┌──

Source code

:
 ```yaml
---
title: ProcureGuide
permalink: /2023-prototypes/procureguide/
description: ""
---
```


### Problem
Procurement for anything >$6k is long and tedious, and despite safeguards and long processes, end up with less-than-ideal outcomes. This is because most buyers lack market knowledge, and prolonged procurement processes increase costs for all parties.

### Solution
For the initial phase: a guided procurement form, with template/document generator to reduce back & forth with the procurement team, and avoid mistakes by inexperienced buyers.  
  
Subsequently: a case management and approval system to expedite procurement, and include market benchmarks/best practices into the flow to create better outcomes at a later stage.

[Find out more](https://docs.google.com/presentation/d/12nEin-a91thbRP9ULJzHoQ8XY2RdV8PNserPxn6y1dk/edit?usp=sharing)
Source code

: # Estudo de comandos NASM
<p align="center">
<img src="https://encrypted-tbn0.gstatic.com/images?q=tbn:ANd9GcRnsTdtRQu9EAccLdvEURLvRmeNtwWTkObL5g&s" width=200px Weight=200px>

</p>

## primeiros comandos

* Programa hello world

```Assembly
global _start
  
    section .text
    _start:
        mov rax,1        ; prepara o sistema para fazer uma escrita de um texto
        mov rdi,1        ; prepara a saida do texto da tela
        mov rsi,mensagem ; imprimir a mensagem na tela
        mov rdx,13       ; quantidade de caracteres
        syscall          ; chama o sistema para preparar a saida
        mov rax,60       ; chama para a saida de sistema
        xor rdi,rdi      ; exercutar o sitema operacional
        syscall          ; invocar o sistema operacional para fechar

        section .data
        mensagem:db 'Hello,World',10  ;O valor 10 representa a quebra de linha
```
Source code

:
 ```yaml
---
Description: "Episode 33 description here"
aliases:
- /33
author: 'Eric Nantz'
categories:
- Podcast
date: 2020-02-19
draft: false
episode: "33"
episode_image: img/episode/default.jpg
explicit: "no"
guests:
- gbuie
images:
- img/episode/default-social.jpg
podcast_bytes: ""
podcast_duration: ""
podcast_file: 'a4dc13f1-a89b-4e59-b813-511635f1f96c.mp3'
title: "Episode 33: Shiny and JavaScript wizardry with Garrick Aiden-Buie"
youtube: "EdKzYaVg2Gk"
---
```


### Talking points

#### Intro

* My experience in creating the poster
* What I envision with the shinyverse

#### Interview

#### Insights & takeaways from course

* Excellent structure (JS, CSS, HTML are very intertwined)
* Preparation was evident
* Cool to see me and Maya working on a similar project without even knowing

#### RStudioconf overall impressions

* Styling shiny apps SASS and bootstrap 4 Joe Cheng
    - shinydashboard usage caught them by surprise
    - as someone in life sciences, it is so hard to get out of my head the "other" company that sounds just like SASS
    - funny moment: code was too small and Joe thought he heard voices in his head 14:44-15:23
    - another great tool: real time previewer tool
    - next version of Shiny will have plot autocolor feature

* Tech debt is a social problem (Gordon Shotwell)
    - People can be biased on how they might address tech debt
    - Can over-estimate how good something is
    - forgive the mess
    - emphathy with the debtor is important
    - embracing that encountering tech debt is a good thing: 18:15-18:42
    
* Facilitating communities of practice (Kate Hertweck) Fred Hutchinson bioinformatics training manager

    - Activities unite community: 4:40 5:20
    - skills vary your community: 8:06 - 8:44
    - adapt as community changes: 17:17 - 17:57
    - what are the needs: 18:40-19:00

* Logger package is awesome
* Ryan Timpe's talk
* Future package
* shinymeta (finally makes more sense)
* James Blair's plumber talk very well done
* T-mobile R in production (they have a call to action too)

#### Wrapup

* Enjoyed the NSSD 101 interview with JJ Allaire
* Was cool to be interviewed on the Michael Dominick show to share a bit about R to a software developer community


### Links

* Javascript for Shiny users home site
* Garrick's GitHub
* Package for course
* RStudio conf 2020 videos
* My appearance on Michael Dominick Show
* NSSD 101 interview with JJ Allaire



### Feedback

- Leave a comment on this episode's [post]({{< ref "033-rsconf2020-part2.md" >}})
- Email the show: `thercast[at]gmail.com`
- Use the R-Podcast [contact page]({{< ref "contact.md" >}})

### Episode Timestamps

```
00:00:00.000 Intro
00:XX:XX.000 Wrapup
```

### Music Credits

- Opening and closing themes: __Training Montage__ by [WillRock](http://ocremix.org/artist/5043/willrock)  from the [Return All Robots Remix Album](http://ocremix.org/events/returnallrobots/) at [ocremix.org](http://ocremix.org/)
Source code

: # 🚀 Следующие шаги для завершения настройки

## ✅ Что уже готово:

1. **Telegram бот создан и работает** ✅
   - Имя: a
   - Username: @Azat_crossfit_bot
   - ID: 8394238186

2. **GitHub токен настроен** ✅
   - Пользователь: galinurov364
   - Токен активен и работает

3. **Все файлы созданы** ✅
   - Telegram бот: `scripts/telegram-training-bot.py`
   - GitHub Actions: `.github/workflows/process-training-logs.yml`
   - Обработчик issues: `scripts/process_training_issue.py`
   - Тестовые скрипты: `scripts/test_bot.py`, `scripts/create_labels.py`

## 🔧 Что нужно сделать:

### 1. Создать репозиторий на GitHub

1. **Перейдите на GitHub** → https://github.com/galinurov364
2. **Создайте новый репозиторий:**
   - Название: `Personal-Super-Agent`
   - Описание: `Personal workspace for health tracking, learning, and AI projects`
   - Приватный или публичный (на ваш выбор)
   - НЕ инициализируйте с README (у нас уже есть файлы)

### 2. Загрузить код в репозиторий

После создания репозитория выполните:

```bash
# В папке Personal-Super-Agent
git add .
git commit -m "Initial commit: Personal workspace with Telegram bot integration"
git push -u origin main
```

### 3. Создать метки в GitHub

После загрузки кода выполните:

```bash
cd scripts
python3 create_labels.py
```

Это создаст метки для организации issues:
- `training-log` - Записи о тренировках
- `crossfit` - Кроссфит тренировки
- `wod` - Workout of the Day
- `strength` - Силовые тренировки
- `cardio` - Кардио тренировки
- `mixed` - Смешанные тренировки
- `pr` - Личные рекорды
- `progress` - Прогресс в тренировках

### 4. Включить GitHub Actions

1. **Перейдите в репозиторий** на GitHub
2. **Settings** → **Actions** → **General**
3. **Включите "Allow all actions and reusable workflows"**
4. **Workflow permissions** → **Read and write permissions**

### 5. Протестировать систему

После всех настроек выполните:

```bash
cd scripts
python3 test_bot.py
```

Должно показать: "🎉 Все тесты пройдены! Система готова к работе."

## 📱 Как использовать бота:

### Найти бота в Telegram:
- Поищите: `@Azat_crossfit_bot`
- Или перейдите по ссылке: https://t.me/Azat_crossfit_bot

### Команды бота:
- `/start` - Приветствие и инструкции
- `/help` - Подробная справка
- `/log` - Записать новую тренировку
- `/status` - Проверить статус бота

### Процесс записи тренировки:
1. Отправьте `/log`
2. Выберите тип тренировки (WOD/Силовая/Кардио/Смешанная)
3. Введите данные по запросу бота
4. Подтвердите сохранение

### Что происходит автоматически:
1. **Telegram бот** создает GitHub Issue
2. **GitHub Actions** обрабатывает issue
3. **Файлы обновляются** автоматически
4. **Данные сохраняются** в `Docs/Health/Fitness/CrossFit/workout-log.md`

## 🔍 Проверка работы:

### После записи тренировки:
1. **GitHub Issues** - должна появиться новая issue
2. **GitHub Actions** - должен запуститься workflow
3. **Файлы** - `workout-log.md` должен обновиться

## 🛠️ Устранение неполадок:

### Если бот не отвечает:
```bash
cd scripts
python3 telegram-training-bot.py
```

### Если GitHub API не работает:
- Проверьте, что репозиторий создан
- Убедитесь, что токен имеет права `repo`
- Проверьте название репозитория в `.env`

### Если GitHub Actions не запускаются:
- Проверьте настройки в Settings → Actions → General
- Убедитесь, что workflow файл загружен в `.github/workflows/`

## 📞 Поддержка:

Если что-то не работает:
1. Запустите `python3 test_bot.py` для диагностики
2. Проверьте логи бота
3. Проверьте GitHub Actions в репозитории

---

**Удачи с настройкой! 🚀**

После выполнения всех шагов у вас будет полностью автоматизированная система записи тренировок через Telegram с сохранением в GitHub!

└──

Problem description: Repeat the material word for word from its opening line up to and including the line containing "Subsequently: a case".

Task result:
Source code

:
 ```yaml
---
title: ProcureGuide
permalink: /2023-prototypes/procureguide/
description: ""
---
```


### Problem
Procurement for anything >$6k is long and tedious, and despite safeguards and long processes, end up with less-than-ideal outcomes. This is because most buyers lack market knowledge, and prolonged procurement processes increase costs for all parties.

### Solution
For the initial phase: a guided procurement form, with template/document generator to reduce back & forth with the procurement team, and avoid mistakes by inexperienced buyers.  
  
Subsequently: a case management and approval system to expedite procurement, and include market benchmarks/best practices into the flow to create better outcomes at a later stage.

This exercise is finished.